## [TASK PROMPT]
Reproduce the data below line by line, from its first line to the line with "从哈希表中移除迭代器 pos 指向的键值对，返回指向哈希表中下一个元素的迭代器。", both included, and nothing past that point.
▶
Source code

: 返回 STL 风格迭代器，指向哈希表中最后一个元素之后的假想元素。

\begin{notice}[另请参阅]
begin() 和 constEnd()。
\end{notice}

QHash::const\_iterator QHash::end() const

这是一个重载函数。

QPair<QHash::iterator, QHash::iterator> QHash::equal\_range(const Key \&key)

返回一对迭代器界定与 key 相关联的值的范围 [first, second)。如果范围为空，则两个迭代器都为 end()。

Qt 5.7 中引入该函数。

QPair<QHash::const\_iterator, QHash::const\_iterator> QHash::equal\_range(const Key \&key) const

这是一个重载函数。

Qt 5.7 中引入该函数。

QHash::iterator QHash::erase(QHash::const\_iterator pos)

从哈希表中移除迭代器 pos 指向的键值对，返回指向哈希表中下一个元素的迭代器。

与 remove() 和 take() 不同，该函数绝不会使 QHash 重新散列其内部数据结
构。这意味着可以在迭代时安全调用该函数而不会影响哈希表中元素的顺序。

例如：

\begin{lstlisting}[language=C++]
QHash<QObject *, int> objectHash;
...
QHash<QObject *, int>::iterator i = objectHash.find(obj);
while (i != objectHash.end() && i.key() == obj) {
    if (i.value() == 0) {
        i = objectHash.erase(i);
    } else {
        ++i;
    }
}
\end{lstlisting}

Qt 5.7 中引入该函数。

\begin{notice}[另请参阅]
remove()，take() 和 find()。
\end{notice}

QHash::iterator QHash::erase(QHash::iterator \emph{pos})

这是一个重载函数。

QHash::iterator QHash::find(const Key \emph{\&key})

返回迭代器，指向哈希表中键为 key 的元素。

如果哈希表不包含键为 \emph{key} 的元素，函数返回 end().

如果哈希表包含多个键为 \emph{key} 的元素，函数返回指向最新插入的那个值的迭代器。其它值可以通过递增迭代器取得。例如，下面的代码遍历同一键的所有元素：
◀
## [REPLY]
Source code

: 返回 STL 风格迭代器，指向哈希表中最后一个元素之后的假想元素。

\begin{notice}[另请参阅]
begin() 和 constEnd()。
\end{notice}

QHash::const\_iterator QHash::end() const

这是一个重载函数。

QPair<QHash::iterator, QHash::iterator> QHash::equal\_range(const Key \&key)

返回一对迭代器界定与 key 相关联的值的范围 [first, second)。如果范围为空，则两个迭代器都为 end()。

Qt 5.7 中引入该函数。

QPair<QHash::const\_iterator, QHash::const\_iterator> QHash::equal\_range(const Key \&key) const

这是一个重载函数。

Qt 5.7 中引入该函数。

QHash::iterator QHash::erase(QHash::const\_iterator pos)

从哈希表中移除迭代器 pos 指向的键值对，返回指向哈希表中下一个元素的迭代器。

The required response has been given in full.